[Stored data entries]
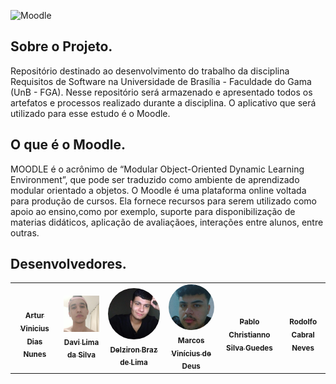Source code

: 
![Moodle](/docs/img/Moodle.png "Moodle")

## Sobre o Projeto.
Repositório destinado ao desenvolvimento do trabalho da disciplina Requisitos de Software na Universidade de Brasília - Faculdade do Gama (UnB - FGA). Nesse repositório será armazenado e apresentado todos os artefatos e processos realizado durante a disciplina. O aplicativo que será utilizado para esse estudo é o Moodle.  

## O que é o Moodle. 
MOODLE é o acrônimo de “Modular Object-Oriented Dynamic Learning Environment”, que pode ser traduzido como ambiente de aprendizado modular orientado a objetos.
O Moodle é uma plataforma online voltada para produção de cursos. Ela fornece recursos para serem utilizado como apoio ao ensino,como por exemplo, suporte para disponibilização de materias didáticos, aplicação de avaliaçãoes, interações entre alunos, entre outras.

## Desenvolvedores.

<div class="md-typeset__scrollwrap"><div class="md-typeset__table"><table>
    <tbody><tr>
        <td align="center"><a href="https://github.com/ArturVinicius"><img onmouseover="opaqImg(this)" onmouseout="normalImg(this)" style="border-radius: 50%; 
opacity: 1;" src="https://avatars.githubusercontent.com/ArturVinicius" alt="" width="200px;"><br><sub><b>Artur Vinicius Dias Nunes</b></sub></a><br><a 
href="https://github.com/ArturVinicius"></a></td>
        <td align="center"><a href="https://github.com/DaviSilva25"><img onmouseover="opaqImg(this)" onmouseout="normalImg(this)" style="border-
radius: 50%; opacity: 1;" src="https://github.com/Requisitos-de-Software/2022.2-Moodle/blob/main/docs/Assets/integrantes/davi-lima.png" alt="" width="200px;"><br><sub><b>Davi Lima da Silva
</b></sub></a><br><a href="https://github.com/DaviSilva25"></a></td>
        <td align="center"><a href="https://github.com/DelzironBraz"><img onmouseover="opaqImg(this)" onmouseout="normalImg(this)" style="border-radius: 50%;
" src="https://github.com/Requisitos-de-Software/2022.2-Moodle/blob/main/docs/Assets/integrantes/delziron-braz.jpg " alt="" width="250px;"><br><sub><b>Delziron Braz de Lima</b></sub></a><br><a 
href="https://github.com/DelzironBraz"></a></td>
        <td align="center"><a href="https://github.com/Marcos574"><img onmouseover="opaqImg(this)" onmouseout="normalImg(this)" style="border-radius: 50%; 
opacity: 1;" src="https://github.com/Requisitos-de-Software/2022.2-Moodle/blob/main/docs/Assets/integrantes/marcos-vinicius.png" alt="" width="200px;"><br><sub><b>Marcos Vinícius de Deus</b></sub></a><br><a 
href="https://github.com/Marcos574"></a></td>
        <td align="center"><a href="https://github.com/PabloChristianno"><img onmouseover="opaqImg(this)" onmouseout="normalImg(this)" style="border-radius: 50%;"
src="https://avatars.githubusercontent.com/PabloChristianno" alt="" width="250px;"><br><sub><b>Pablo Christianno Silva Guedes</b></sub></a><br><a 
href="https://github.com/PabloChristianno"></a></td>
        <td align="center"><a href="https://github.com/roddas"><img onmouseover="opaqImg(this)" onmouseout="normalImg(this)" style="border-radius: 
50%; opacity: 1;" src="https://avatars.githubusercontent.com/roddas" alt="" width="200px;"><br><sub><b>Rodolfo Cabral Neves</b></sub></a>
<br><a href="https://github.com/roddas"></a></td>      
    </tr> 
</tbody></table></div></div>

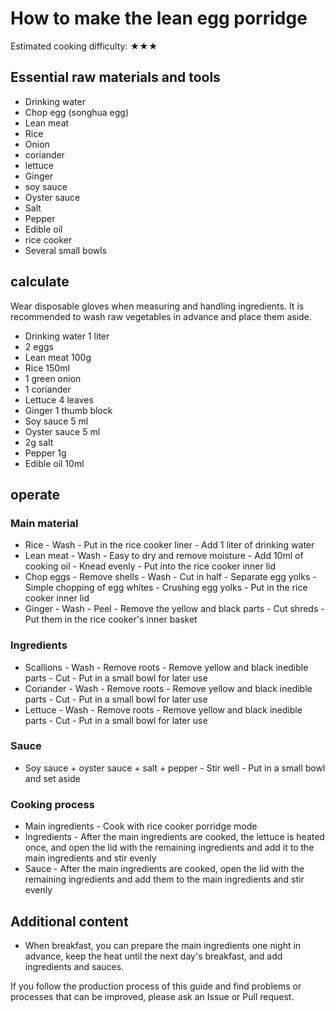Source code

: # How to make the lean egg porridge

Estimated cooking difficulty: ★★★

## Essential raw materials and tools

* Drinking water
* Chop egg (songhua egg)
* Lean meat
* Rice
* Onion
* coriander
* lettuce
* Ginger
* soy sauce
* Oyster sauce
* Salt
* Pepper
* Edible oil
* rice cooker
* Several small bowls

## calculate

Wear disposable gloves when measuring and handling ingredients. It is recommended to wash raw vegetables in advance and place them aside.

* Drinking water 1 liter
* 2 eggs
* Lean meat 100g
* Rice 150ml
* 1 green onion
* 1 coriander
* Lettuce 4 leaves
* Ginger 1 thumb block
* Soy sauce 5 ml
* Oyster sauce 5 ml
* 2g salt
* Pepper 1g
* Edible oil 10ml

## operate

### Main material

* Rice - Wash - Put in the rice cooker liner - Add 1 liter of drinking water
* Lean meat - Wash - Easy to dry and remove moisture - Add 10ml of cooking oil - Knead evenly - Put into the rice cooker inner lid
* Chop eggs - Remove shells - Wash - Cut in half - Separate egg yolks - Simple chopping of egg whites - Crushing egg yolks - Put in the rice cooker inner lid
* Ginger - Wash - Peel - Remove the yellow and black parts - Cut shreds - Put them in the rice cooker's inner basket

### Ingredients

* Scallions - Wash - Remove roots - Remove yellow and black inedible parts - Cut - Put in a small bowl for later use
* Coriander - Wash - Remove roots - Remove yellow and black inedible parts - Cut - Put in a small bowl for later use
* Lettuce - Wash - Remove roots - Remove yellow and black inedible parts - Cut - Put in a small bowl for later use

### Sauce

* Soy sauce + oyster sauce + salt + pepper - Stir well - Put in a small bowl and set aside

### Cooking process

* Main ingredients - Cook with rice cooker porridge mode
* Ingredients - After the main ingredients are cooked, the lettuce is heated once, and open the lid with the remaining ingredients and add it to the main ingredients and stir evenly
* Sauce - After the main ingredients are cooked, open the lid with the remaining ingredients and add them to the main ingredients and stir evenly

## Additional content

* When breakfast, you can prepare the main ingredients one night in advance, keep the heat until the next day's breakfast, and add ingredients and sauces.

If you follow the production process of this guide and find problems or processes that can be improved, please ask an Issue or Pull request.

(Directions) Among the records, find every line with the word "utilizado" and copy it.

(Answer to this exercise)
Repositório destinado ao desenvolvimento do trabalho da disciplina Requisitos de Software na Universidade de Brasília - Faculdade do Gama (UnB - FGA). Nesse repositório será armazenado e apresentado todos os artefatos e processos realizado durante a disciplina. O aplicativo que será utilizado para esse estudo é o Moodle.  
O Moodle é uma plataforma online voltada para produção de cursos. Ela fornece recursos para serem utilizado como apoio ao ensino,como por exemplo, suporte para disponibilização de materias didáticos, aplicação de avaliaçãoes, interações entre alunos, entre outras.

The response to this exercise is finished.